SG, Barkha ventures to start
Senior journalists Shekhar Gupta and Barkha Dutt had plans to launch a media venture jointly, but that did not work out. This month, both will launch their independent new ventures. Gupta’s multi-platform news venture, The Print, officially launched later this month and so will Barkha unveil her new company. She calls herself MOJO (Mobile Journalist) and has partnered with two young siblings who have a publishing background. They will arrange a schedule of townhall meetings where she will feature a Q&A session with a prominent person in the news, and also involve the public who will be there by invitation.

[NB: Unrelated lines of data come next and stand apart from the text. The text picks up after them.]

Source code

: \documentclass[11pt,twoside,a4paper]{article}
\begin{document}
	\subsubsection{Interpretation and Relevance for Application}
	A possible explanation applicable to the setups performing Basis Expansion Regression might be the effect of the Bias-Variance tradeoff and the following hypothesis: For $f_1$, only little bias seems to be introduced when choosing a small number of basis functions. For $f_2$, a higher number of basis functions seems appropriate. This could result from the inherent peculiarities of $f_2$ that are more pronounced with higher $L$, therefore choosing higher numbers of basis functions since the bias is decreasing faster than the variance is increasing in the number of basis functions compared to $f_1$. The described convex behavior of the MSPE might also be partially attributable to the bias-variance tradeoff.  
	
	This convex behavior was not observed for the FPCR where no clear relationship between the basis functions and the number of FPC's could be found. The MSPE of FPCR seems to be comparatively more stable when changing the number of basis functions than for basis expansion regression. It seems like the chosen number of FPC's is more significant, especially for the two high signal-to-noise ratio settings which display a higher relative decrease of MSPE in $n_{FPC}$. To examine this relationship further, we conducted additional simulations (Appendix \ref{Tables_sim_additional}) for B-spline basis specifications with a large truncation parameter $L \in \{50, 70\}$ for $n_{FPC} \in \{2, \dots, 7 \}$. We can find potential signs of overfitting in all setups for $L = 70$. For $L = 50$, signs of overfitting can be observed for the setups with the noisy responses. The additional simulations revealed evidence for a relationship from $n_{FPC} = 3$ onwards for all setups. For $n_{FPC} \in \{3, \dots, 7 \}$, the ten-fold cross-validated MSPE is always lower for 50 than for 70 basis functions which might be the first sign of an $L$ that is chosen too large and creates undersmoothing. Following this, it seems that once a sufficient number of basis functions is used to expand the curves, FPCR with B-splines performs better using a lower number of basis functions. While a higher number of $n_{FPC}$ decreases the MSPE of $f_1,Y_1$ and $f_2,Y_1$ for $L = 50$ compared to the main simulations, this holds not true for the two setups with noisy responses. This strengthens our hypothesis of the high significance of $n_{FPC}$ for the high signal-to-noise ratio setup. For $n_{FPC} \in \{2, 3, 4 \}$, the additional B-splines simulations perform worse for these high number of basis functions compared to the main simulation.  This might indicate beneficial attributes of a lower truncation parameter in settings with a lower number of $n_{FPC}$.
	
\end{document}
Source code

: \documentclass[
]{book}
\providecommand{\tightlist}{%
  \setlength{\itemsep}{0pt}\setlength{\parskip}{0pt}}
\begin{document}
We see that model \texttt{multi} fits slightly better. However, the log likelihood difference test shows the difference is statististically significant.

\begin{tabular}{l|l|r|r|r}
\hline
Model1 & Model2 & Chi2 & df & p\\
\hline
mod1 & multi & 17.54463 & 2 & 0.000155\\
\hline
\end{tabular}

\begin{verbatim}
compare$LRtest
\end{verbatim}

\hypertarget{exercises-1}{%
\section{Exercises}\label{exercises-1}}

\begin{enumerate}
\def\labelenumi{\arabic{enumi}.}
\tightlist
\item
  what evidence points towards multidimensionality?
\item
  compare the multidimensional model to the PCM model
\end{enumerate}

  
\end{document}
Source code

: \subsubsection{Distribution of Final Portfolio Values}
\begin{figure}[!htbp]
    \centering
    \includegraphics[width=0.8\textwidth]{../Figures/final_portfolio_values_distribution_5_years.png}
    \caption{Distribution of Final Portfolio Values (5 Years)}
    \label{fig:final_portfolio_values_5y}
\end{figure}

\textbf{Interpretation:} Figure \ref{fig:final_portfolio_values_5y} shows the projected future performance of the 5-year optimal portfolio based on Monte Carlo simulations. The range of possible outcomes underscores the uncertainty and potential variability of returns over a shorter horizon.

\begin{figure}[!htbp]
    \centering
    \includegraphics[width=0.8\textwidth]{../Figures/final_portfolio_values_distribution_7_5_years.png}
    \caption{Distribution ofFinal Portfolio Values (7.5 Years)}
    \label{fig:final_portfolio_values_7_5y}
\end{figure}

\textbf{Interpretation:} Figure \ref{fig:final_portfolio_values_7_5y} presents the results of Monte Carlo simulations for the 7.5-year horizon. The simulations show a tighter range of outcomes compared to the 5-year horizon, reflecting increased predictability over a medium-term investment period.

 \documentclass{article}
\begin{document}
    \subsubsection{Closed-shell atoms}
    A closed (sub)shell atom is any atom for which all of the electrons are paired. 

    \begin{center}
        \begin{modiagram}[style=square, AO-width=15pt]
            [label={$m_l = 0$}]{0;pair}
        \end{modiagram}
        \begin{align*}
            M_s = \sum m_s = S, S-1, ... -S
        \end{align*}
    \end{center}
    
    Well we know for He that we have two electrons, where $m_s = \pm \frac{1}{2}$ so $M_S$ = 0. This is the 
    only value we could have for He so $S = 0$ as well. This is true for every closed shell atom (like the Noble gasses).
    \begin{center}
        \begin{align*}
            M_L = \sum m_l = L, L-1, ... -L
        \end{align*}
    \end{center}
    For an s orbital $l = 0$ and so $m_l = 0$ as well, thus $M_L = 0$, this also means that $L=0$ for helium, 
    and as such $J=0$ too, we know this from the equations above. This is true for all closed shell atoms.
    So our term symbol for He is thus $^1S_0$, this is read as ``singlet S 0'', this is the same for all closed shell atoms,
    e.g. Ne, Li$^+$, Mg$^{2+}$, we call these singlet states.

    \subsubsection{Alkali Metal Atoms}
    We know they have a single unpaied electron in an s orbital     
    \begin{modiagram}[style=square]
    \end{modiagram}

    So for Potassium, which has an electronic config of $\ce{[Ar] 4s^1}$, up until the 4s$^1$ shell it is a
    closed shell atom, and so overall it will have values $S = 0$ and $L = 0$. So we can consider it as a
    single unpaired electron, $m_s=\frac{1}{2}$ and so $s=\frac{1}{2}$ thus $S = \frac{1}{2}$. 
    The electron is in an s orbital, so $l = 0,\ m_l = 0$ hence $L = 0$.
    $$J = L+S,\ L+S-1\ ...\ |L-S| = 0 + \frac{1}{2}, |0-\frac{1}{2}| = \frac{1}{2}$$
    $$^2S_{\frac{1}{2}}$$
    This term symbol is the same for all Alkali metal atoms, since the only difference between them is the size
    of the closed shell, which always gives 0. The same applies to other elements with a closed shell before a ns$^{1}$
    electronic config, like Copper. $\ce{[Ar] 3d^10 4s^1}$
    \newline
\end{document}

They also plan two major conclaves a year, with the first tentatively scheduled for October in Mumbai.
Smriti on Fire
She has just taken additional charge of the I&B ministry following Venkaiah Naidu’s exit and is already making waves. Her chosen target seems to be the Press Trust of India (PTI), an independent non-profit news agency set up in 1949 as a cooperative by a clutch of newspapers. The editor received an angry call from Irani’s office regarding a photo put out by the agency of a flooded airport identified, wrongly as it turned out, as Ahmedabad. The mistake was PTI’s and they fired the photographer. The second time she called was to complain a photo of BJP and JDU workers wearing masks of Modi and Nitish to mark “Friendship Day”. Irani’s objection seemed frivolous and uncalled for. Many in the media see this attack on PTI as part of the larger gameplan being executed by the ruling party to intimidate journalists and media houses.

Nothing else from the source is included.